Every church I’ve ever served has used “family” language to describe itself. This is a no-brainer.

 

 

 

 

Creating Value Costs. Churches Can Ask People To Pay

This is the second post about Douglas Rushkoff’s new book Throwing Rocks at The Google Bus: How Growth Became The Enemy of Prosperity. Read the first post here.

 

Churches should add value to their communities, not extract it. But how? And if it’s valuable, can we charge for it?

I’m thinking yes we can. Most churches I’ve known have depended upon a pledge-based annual budget, wherein a fall stewardship campaign interprets the coming year’s ministry goals and costs, inviting church members to pledge giving towards those goals. Revenue projections, then, are based on those pledges.
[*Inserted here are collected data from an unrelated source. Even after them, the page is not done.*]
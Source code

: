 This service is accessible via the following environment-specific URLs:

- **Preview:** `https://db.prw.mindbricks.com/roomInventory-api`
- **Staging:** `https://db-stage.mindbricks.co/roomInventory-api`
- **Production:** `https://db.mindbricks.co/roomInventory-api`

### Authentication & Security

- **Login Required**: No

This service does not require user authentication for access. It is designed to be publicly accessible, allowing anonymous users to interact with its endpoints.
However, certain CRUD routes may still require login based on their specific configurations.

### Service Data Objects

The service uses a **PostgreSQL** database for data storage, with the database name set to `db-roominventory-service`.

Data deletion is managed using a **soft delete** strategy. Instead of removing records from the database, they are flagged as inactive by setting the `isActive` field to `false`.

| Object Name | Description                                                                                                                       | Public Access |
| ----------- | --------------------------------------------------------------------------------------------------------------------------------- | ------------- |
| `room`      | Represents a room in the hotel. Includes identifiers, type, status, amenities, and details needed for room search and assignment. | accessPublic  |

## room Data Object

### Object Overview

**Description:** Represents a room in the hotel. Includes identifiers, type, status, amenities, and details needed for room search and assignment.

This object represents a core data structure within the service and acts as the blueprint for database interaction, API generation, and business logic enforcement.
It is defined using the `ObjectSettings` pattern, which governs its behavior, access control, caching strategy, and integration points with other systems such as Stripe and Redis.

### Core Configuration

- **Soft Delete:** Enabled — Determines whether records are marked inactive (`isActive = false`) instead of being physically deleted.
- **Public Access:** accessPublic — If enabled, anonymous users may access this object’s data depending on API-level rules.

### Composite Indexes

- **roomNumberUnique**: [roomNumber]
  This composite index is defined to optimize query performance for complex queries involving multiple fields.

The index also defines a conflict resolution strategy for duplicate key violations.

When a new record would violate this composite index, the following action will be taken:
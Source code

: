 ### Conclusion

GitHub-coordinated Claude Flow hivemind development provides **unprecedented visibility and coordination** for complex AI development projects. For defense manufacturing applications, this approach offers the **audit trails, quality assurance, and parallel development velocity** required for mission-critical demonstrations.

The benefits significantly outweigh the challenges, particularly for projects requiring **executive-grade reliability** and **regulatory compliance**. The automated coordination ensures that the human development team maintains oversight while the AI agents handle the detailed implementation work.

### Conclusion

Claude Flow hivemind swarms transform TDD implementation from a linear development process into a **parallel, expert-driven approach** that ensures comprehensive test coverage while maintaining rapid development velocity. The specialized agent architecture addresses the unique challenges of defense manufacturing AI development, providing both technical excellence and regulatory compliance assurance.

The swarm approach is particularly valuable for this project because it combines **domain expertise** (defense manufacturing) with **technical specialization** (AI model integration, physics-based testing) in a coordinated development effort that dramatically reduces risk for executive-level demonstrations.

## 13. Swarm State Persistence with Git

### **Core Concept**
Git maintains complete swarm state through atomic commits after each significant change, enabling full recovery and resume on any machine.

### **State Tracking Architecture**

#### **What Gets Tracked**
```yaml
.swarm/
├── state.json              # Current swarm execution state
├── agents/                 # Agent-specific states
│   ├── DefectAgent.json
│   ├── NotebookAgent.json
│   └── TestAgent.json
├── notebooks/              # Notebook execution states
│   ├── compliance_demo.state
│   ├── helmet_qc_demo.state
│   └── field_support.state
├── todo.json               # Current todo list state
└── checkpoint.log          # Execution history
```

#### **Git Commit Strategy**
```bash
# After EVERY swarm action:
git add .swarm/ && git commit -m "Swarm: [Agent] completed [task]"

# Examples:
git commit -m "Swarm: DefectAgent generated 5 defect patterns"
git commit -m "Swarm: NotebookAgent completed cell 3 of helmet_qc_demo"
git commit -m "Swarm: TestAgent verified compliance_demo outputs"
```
Mostly, it’s about duty: “You’re a part of this community. These important services aren’t possible without your giving.” Even when pledges are solicited with something more than duty, like an appeal to members’ desire to improve their community or to start some new program, stewardship still relies on a communitarian sensibility.

That works less and less well in most churches, even though it’s theologically sound and a vast improvement over a “pay-your-dues” mentality.

Throwing Rocks . . . is making me wonder how churches might add revenue to their budgets that is based on willing payments made by participants who value particular work the church (and more to the point: particular leaders in the church) is doing. Pledging to the operating budget isn’t going anywhere. But could we go all Amanda Palmer on some things?

Palmer got booted off her record label, so she launched a Kickstarter campaign to fund a new album. She raised $1.2 million from close to 25,000 fans. Rushkoff observes, “She doesn’t need a massive following. She just needs enough people to pay for her music. She may not get rich this way, but she can live on to sing another day.”

Isn’t that a very churchy way of creating value, living on to sing (and feed and tutor and house) another day? What if some of the work churches are doing started to not need the resources from a pledge-based operating budget, but only the support of enough people who care deeply about it for it to sing another day?

 

It’s about more than fundraising. It’s about creating a connection between valuable work and the people who care about it. That takes more than flyers. It takes personal investment from creative men and women who are willing to put themselves on the line for work that matters to then and to ask people to join them.